STUDY MATERIAL -
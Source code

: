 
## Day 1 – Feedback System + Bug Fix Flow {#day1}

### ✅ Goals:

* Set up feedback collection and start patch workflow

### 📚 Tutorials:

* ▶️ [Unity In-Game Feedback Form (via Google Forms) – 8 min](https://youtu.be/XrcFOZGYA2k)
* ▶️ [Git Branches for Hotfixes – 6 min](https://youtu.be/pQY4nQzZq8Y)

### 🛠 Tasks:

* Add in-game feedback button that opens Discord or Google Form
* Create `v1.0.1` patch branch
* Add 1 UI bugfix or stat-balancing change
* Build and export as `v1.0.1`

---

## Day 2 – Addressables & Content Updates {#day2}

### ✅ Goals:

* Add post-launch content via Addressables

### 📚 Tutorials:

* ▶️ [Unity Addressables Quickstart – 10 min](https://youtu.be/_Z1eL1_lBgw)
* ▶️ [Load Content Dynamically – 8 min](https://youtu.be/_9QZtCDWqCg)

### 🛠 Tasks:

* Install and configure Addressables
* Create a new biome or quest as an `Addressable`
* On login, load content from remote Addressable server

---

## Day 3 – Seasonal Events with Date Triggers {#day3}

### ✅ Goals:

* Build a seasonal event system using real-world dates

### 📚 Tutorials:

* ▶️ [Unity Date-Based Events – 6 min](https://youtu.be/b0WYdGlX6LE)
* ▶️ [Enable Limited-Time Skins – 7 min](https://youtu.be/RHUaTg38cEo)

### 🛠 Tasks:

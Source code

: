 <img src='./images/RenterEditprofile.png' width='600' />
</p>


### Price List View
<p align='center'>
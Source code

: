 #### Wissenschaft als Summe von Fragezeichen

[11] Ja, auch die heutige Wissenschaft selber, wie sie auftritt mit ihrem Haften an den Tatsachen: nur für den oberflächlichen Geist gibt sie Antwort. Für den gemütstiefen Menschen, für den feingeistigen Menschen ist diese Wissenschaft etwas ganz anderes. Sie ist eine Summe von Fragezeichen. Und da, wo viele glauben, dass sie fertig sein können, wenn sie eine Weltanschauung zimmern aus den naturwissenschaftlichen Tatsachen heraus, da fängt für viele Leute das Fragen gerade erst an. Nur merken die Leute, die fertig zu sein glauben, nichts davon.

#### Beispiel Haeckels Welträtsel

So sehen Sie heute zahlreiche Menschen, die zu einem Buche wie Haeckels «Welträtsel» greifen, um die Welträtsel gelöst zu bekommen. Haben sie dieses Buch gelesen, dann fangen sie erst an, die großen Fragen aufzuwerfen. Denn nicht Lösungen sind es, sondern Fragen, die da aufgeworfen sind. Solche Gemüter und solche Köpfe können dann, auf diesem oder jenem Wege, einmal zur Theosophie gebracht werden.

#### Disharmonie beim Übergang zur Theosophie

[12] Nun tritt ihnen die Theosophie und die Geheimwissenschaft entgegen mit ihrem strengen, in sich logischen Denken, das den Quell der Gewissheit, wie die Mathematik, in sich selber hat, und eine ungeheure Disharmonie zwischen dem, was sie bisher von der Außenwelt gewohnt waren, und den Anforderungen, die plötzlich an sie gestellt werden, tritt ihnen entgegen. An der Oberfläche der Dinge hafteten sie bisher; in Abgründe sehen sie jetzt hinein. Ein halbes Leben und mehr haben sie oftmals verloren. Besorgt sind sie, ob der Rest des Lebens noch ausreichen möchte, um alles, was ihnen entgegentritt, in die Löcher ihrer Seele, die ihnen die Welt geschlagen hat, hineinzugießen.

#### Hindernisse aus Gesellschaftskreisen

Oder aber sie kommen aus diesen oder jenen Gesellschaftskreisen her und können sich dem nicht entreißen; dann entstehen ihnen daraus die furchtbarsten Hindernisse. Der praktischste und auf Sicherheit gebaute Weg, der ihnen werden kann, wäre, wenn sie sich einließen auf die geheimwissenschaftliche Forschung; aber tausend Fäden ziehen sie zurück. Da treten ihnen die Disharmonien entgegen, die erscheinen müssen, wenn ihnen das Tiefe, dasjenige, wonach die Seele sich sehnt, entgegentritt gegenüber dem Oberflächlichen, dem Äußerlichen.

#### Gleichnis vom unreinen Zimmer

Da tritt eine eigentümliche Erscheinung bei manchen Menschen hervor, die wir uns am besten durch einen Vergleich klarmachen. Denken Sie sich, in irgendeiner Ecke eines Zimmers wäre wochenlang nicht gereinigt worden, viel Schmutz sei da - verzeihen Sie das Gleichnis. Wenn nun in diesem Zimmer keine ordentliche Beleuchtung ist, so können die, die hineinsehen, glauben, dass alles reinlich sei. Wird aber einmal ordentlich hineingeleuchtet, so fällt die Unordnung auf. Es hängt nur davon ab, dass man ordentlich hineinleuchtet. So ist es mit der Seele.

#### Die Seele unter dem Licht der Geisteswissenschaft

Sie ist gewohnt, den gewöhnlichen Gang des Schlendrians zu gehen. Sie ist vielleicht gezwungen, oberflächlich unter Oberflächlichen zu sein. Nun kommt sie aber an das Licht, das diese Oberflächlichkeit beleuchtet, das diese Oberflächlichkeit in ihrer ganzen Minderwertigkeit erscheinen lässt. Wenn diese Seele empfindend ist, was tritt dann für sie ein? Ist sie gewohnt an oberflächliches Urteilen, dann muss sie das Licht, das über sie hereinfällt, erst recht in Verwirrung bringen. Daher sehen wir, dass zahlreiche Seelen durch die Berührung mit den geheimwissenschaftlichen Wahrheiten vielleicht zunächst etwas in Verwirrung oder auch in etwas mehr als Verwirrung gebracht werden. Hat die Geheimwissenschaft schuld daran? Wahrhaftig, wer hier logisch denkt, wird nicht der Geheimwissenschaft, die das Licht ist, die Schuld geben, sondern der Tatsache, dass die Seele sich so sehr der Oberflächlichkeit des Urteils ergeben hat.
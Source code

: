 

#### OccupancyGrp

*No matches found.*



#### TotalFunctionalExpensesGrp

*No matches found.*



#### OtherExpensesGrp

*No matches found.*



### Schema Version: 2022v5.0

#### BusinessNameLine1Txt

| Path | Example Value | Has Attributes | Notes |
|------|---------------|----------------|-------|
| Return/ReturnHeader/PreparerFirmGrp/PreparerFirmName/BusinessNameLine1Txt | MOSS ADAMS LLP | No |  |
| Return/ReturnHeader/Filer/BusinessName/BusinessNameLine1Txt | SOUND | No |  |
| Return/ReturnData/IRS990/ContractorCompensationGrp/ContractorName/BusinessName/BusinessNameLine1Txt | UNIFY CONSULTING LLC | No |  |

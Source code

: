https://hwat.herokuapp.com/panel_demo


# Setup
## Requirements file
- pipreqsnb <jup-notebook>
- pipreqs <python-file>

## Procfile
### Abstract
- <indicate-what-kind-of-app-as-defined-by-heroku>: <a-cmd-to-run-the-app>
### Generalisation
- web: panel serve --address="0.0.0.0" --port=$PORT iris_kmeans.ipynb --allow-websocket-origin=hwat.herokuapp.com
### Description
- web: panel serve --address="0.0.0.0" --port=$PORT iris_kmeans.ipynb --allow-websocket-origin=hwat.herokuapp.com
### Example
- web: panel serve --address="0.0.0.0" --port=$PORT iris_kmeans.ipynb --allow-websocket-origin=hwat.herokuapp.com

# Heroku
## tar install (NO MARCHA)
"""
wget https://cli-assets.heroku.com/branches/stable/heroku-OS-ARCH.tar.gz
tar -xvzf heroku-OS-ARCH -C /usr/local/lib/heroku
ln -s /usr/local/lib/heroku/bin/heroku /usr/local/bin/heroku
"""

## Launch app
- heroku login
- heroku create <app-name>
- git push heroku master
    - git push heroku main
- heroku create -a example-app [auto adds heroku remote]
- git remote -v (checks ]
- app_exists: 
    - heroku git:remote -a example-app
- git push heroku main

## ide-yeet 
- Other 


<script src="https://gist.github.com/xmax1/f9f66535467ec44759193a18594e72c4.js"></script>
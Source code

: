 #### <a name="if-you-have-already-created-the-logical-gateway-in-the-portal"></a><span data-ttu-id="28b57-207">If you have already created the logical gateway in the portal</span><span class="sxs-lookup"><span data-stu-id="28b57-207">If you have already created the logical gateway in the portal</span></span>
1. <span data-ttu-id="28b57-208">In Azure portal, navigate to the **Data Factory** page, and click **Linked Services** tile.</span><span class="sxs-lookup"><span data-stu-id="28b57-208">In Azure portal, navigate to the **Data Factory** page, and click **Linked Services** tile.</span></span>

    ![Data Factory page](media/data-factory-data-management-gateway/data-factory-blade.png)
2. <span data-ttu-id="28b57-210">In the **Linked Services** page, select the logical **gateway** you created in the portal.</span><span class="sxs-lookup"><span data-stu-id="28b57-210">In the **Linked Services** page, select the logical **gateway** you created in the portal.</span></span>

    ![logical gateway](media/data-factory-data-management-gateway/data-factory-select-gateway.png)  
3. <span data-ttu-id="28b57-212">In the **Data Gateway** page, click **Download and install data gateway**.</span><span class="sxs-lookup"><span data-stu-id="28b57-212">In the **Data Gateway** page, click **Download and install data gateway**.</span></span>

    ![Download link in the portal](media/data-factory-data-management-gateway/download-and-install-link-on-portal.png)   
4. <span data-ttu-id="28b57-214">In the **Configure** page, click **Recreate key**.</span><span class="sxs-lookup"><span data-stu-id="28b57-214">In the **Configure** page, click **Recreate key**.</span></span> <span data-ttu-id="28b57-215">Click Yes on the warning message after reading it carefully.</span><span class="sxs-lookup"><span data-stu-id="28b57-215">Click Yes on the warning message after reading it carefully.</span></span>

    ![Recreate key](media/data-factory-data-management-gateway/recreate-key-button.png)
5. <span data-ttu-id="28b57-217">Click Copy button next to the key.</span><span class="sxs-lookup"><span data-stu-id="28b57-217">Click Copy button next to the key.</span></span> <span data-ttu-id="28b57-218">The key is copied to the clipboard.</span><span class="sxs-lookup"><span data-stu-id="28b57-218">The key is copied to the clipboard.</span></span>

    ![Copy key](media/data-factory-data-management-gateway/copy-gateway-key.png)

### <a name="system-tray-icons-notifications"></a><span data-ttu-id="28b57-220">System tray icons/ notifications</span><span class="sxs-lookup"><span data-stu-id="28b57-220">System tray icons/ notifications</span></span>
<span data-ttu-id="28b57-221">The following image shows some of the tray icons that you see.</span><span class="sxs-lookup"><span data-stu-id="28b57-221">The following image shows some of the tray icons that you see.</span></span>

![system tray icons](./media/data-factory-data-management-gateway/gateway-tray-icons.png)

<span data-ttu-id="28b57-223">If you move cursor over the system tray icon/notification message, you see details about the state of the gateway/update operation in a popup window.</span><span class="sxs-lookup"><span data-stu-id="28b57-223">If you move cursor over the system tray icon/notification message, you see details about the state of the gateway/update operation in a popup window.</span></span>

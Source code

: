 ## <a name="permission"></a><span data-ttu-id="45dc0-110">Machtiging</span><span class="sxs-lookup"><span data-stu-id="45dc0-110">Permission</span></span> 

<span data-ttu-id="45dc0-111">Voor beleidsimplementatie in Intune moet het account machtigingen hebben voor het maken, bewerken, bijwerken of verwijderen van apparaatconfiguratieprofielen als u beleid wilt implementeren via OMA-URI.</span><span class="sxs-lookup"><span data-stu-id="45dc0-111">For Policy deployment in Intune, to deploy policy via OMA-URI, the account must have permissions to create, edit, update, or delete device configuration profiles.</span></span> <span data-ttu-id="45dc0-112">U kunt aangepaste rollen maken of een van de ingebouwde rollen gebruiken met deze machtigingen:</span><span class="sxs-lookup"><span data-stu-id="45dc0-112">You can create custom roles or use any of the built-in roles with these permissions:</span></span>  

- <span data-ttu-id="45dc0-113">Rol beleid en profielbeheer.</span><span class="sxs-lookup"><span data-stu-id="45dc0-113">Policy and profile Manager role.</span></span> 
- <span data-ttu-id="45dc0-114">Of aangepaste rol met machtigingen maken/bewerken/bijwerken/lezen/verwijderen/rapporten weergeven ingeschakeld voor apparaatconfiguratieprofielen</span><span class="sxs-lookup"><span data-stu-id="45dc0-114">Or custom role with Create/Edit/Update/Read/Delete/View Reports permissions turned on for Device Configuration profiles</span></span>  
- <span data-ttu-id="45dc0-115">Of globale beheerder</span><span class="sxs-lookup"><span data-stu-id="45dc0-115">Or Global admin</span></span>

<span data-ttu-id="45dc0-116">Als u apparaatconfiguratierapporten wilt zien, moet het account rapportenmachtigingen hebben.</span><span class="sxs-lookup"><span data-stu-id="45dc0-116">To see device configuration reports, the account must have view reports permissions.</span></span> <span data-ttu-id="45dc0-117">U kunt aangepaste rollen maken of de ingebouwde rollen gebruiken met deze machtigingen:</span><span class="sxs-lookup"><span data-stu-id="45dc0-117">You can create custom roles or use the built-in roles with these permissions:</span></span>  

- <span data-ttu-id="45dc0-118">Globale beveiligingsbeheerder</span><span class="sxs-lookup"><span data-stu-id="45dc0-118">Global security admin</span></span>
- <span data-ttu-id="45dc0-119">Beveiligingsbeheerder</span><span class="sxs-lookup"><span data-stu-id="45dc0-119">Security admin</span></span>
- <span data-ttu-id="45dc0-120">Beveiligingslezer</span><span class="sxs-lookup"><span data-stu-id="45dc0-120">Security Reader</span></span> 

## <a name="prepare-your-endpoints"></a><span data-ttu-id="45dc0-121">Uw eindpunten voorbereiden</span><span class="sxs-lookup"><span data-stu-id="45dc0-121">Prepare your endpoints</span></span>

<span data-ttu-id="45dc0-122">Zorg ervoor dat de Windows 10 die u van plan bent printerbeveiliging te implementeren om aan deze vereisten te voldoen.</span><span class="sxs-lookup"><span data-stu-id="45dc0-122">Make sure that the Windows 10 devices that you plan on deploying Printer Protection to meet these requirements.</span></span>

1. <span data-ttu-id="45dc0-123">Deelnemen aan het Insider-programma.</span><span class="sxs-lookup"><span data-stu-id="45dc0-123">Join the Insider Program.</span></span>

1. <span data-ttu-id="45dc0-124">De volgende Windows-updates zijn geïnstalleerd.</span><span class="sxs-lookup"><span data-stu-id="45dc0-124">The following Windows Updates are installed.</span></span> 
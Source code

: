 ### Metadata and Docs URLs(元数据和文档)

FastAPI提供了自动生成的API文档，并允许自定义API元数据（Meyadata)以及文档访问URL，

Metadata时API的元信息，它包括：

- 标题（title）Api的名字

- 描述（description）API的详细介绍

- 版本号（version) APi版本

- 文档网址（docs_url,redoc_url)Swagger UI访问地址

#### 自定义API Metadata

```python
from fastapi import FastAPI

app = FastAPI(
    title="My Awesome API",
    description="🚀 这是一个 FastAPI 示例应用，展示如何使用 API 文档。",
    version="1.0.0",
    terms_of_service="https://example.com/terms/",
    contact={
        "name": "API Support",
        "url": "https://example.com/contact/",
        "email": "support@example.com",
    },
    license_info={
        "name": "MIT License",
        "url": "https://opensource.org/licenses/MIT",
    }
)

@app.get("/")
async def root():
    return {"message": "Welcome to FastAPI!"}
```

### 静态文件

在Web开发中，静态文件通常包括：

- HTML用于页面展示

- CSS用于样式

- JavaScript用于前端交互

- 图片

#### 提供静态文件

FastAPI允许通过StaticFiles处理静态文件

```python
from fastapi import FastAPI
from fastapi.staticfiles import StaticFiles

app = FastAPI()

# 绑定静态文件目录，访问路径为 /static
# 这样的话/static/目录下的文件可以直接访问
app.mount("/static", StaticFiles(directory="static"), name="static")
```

WHAT TO WORK ON -
Copying word for word, give each line of the data above from the first one through the line containing "als Summe von Fragezeichen", and nothing else.

EXERCISE SOLUTION -
Source code

: 
## Day 1 – Feedback System + Bug Fix Flow {#day1}

### ✅ Goals:

* Set up feedback collection and start patch workflow

### 📚 Tutorials:

* ▶️ [Unity In-Game Feedback Form (via Google Forms) – 8 min](https://youtu.be/XrcFOZGYA2k)
* ▶️ [Git Branches for Hotfixes – 6 min](https://youtu.be/pQY4nQzZq8Y)

### 🛠 Tasks:

* Add in-game feedback button that opens Discord or Google Form
* Create `v1.0.1` patch branch
* Add 1 UI bugfix or stat-balancing change
* Build and export as `v1.0.1`

---

## Day 2 – Addressables & Content Updates {#day2}

### ✅ Goals:

* Add post-launch content via Addressables

### 📚 Tutorials:

* ▶️ [Unity Addressables Quickstart – 10 min](https://youtu.be/_Z1eL1_lBgw)
* ▶️ [Load Content Dynamically – 8 min](https://youtu.be/_9QZtCDWqCg)

### 🛠 Tasks:

* Install and configure Addressables
* Create a new biome or quest as an `Addressable`
* On login, load content from remote Addressable server

---

## Day 3 – Seasonal Events with Date Triggers {#day3}

### ✅ Goals:

* Build a seasonal event system using real-world dates

### 📚 Tutorials:

* ▶️ [Unity Date-Based Events – 6 min](https://youtu.be/b0WYdGlX6LE)
* ▶️ [Enable Limited-Time Skins – 7 min](https://youtu.be/RHUaTg38cEo)

### 🛠 Tasks:

Source code

: <img src='./images/RenterEditprofile.png' width='600' />
</p>


### Price List View
<p align='center'>
Source code

: #### Wissenschaft als Summe von Fragezeichen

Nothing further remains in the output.